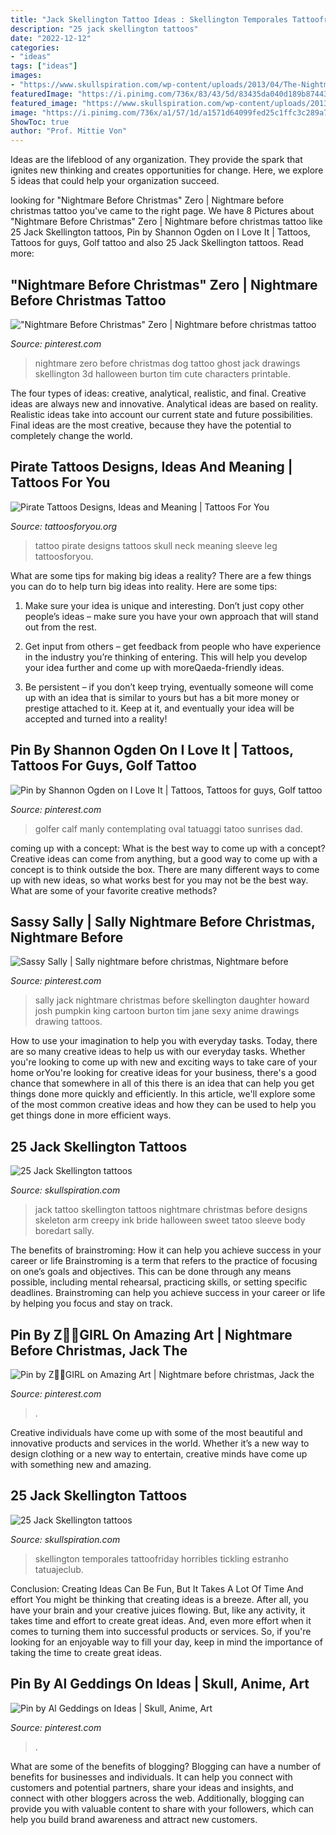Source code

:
 ```yaml
---
title: "Jack Skellington Tattoo Ideas : Skellington Temporales Tattoofriday Horribles Tickling Estranho Tatuajeclub"
description: "25 jack skellington tattoos"
date: "2022-12-12"
categories:
- "ideas"
tags: ["ideas"]
images:
- "https://www.skullspiration.com/wp-content/uploads/2013/04/The-Nightmare-Before-Christmas-jack-skellington.jpg"
featuredImage: "https://i.pinimg.com/736x/83/43/5d/83435da040d189b87443bc9aeefea92e--amazing-art.jpg"
featured_image: "https://www.skullspiration.com/wp-content/uploads/2013/04/jack-skellington-tattoo-by-deedeeko.jpg"
image: "https://i.pinimg.com/736x/a1/57/1d/a1571d64099fed25c1ffc3c289a76078.jpg"
ShowToc: true
author: "Prof. Mittie Von"
---
```



Ideas are the lifeblood of any organization. They provide the spark that ignites new thinking and creates opportunities for change. Here, we explore 5 ideas that could help your organization succeed.

	

		
looking for &quot;Nightmare Before Christmas&quot; Zero | Nightmare before christmas tattoo you've came to the right page. We have 8 Pictures about &quot;Nightmare Before Christmas&quot; Zero | Nightmare before christmas tattoo like 25 Jack Skellington tattoos, Pin by Shannon Ogden on I Love It | Tattoos, Tattoos for guys, Golf tattoo and also 25 Jack Skellington tattoos. Read more:
		
    
## &quot;Nightmare Before Christmas&quot; Zero | Nightmare Before Christmas Tattoo

<img loading=lazy src="https://i.pinimg.com/736x/a1/57/1d/a1571d64099fed25c1ffc3c289a76078.jpg" onerror="this.onerror=null;this.src='https://tse1.mm.bing.net/th?id=OIP.pcPzZ3Grpmh2cmgN8xah5gHaLc&amp;pid=15.1';" alt="&quot;Nightmare Before Christmas&quot; Zero | Nightmare before christmas tattoo">

_Source: pinterest.com_

>nightmare zero before christmas dog tattoo ghost jack drawings skellington 3d halloween burton tim cute characters printable. 

	

The four types of ideas: creative, analytical, realistic, and final.
Creative ideas are always new and innovative. Analytical ideas are based on reality. Realistic ideas take into account our current state and future possibilities. Final ideas are the most creative, because they have the potential to completely change the world.

    
## Pirate Tattoos Designs, Ideas And Meaning | Tattoos For You

<img loading=lazy src="https://www.tattoosforyou.org/wp-content/uploads/2013/11/Pirate-Tattoo-Designs.jpg" onerror="this.onerror=null;this.src='https://tse1.mm.bing.net/th?id=OIP.sVawr2EKFr1uuKQmFezjQAHaJ3&amp;pid=15.1';" alt="Pirate Tattoos Designs, Ideas and Meaning | Tattoos For You">

_Source: tattoosforyou.org_

>tattoo pirate designs tattoos skull neck meaning sleeve leg tattoosforyou. 

	

What are some tips for making big ideas a reality?
There are a few things you can do to help turn big ideas into reality. Here are some tips:
1. Make sure your idea is unique and interesting. Don’t just copy other people’s ideas – make sure you have your own approach that will stand out from the rest.

2. Get input from others – get feedback from people who have experience in the industry you’re thinking of entering. This will help you develop your idea further and come up with moreQaeda-friendly ideas.

3. Be persistent – if you don’t keep trying, eventually someone will come up with an idea that is similar to yours but has a bit more money or prestige attached to it. Keep at it, and eventually your idea will be accepted and turned into a reality!

    
## Pin By Shannon Ogden On I Love It | Tattoos, Tattoos For Guys, Golf Tattoo

<img loading=lazy src="https://i.pinimg.com/736x/40/26/3c/40263ca20f7e2c94f56a4f6219a413d4--golf-tattoo-tatoo.jpg" onerror="this.onerror=null;this.src='https://tse4.mm.bing.net/th?id=OIP._mbfQkHDIxstvYgPnLmGQAHaJ4&amp;pid=15.1';" alt="Pin by Shannon Ogden on I Love It | Tattoos, Tattoos for guys, Golf tattoo">

_Source: pinterest.com_

>golfer calf manly contemplating oval tatuaggi tatoo sunrises dad. 

	

coming up with a concept: What is the best way to come up with a concept?
Creative ideas can come from anything, but a good way to come up with a concept is to think outside the box. There are many different ways to come up with new ideas, so what works best for you may not be the best way. What are some of your favorite creative methods?

    
## Sassy Sally | Sally Nightmare Before Christmas, Nightmare Before

<img loading=lazy src="https://i.pinimg.com/736x/83/43/5d/83435da040d189b87443bc9aeefea92e--amazing-art.jpg" onerror="this.onerror=null;this.src='https://tse2.mm.bing.net/th?id=OIP.5YtT4I2cxed_KKNz2irSzQHaLW&amp;pid=15.1';" alt="Sassy Sally | Sally nightmare before christmas, Nightmare before">

_Source: pinterest.com_

>sally jack nightmare christmas before skellington daughter howard josh pumpkin king cartoon burton tim jane sexy anime drawings drawing tattoos. 

	

How to use your imagination to help you with everyday tasks.
Today, there are so many creative ideas to help us with our everyday tasks. Whether you're looking to come up with new and exciting ways to take care of your home orYou're looking for creative ideas for your business, there's a good chance that somewhere in all of this there is an idea that can help you get things done more quickly and efficiently. In this article, we'll explore some of the most common creative ideas and how they can be used to help you get things done in more efficient ways.

    
## 25 Jack Skellington Tattoos

<img loading=lazy src="https://www.skullspiration.com/wp-content/uploads/2013/04/The-Nightmare-Before-Christmas-jack-skellington.jpg" onerror="this.onerror=null;this.src='https://tse2.mm.bing.net/th?id=OIP.Z1z1-nGsjY2GXZ8FX_RlGAHaLH&amp;pid=15.1';" alt="25 Jack Skellington tattoos">

_Source: skullspiration.com_

>jack tattoo skellington tattoos nightmare christmas before designs skeleton arm creepy ink bride halloween sweet tatoo sleeve body boredart sally. 

	

The benefits of brainstroming: How it can help you achieve success in your career or life
Brainstroming is a term that refers to the practice of focusing on one’s goals and objectives. This can be done through any means possible, including mental rehearsal, practicing skills, or setting specific deadlines. Brainstroming can help you achieve success in your career or life by helping you focus and stay on track.

    
## Pin By Z🧟‍♀️GIRL On Amazing Art | Nightmare Before Christmas, Jack The

<img loading=lazy src="https://i.pinimg.com/736x/24/06/e0/2406e0dedd343727e6a701af3cb454ce--jack-skellington-pumpkin-jack-skellington-tattoo.jpg" onerror="this.onerror=null;this.src='https://tse1.mm.bing.net/th?id=OIP.2vhlnBoDVQGzwYRVkSprHQHaLc&amp;pid=15.1';" alt="Pin by Z🧟‍♀️GIRL on Amazing Art | Nightmare before christmas, Jack the">

_Source: pinterest.com_

>. 

	

Creative individuals have come up with some of the most beautiful and innovative products and services in the world. Whether it’s a new way to design clothing or a new way to entertain, creative minds have come up with something new and amazing.

    
## 25 Jack Skellington Tattoos

<img loading=lazy src="https://www.skullspiration.com/wp-content/uploads/2013/04/jack-skellington-tattoo-by-deedeeko.jpg" onerror="this.onerror=null;this.src='https://tse3.mm.bing.net/th?id=OIP.yPKEQrtxPm0sBrcmscYyRQHaFj&amp;pid=15.1';" alt="25 Jack Skellington tattoos">

_Source: skullspiration.com_

>skellington temporales tattoofriday horribles tickling estranho tatuajeclub. 

	

Conclusion: Creating Ideas Can Be Fun, But It Takes A Lot Of Time And effort
You might be thinking that creating ideas is a breeze. After all, you have your brain and your creative juices flowing. But, like any activity, it takes time and effort to create great ideas. And, even more effort when it comes to turning them into successful products or services. So, if you're looking for an enjoyable way to fill your day, keep in mind the importance of taking the time to create great ideas.

    
## Pin By Al Geddings On Ideas | Skull, Anime, Art

<img loading=lazy src="https://i.pinimg.com/736x/63/6a/09/636a09c02fa2c49bef5c80e9dd4a567e.jpg" onerror="this.onerror=null;this.src='https://tse4.mm.bing.net/th?id=OIP.PZgFdnxnYKvUVb7GRYoJVQHaJ_&amp;pid=15.1';" alt="Pin by Al Geddings on Ideas | Skull, Anime, Art">

_Source: pinterest.com_

>. 

	

What are some of the benefits of blogging?
Blogging can have a number of benefits for businesses and individuals. It can help you connect with customers and potential partners, share your ideas and insights, and connect with other bloggers across the web. Additionally, blogging can provide you with valuable content to share with your followers, which can help you build brand awareness and attract new customers.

◆ ◆ ◆ ◆ ◆ ◆ ◆

▸ WHAT YOU WILL DO
From the records above, extract exactly and only the lines that begin at the line with "sleeve leg tattoosforyou." and stop after the line with "2. Get input".

▸ REPLY
>tattoo pirate designs tattoos skull neck meaning sleeve leg tattoosforyou. 

	

What are some tips for making big ideas a reality?
There are a few things you can do to help turn big ideas into reality. Here are some tips:
1. Make sure your idea is unique and interesting. Don’t just copy other people’s ideas – make sure you have your own approach that will stand out from the rest.

2. Get input from others – get feedback from people who have experience in the industry you’re thinking of entering. This will help you develop your idea further and come up with moreQaeda-friendly ideas.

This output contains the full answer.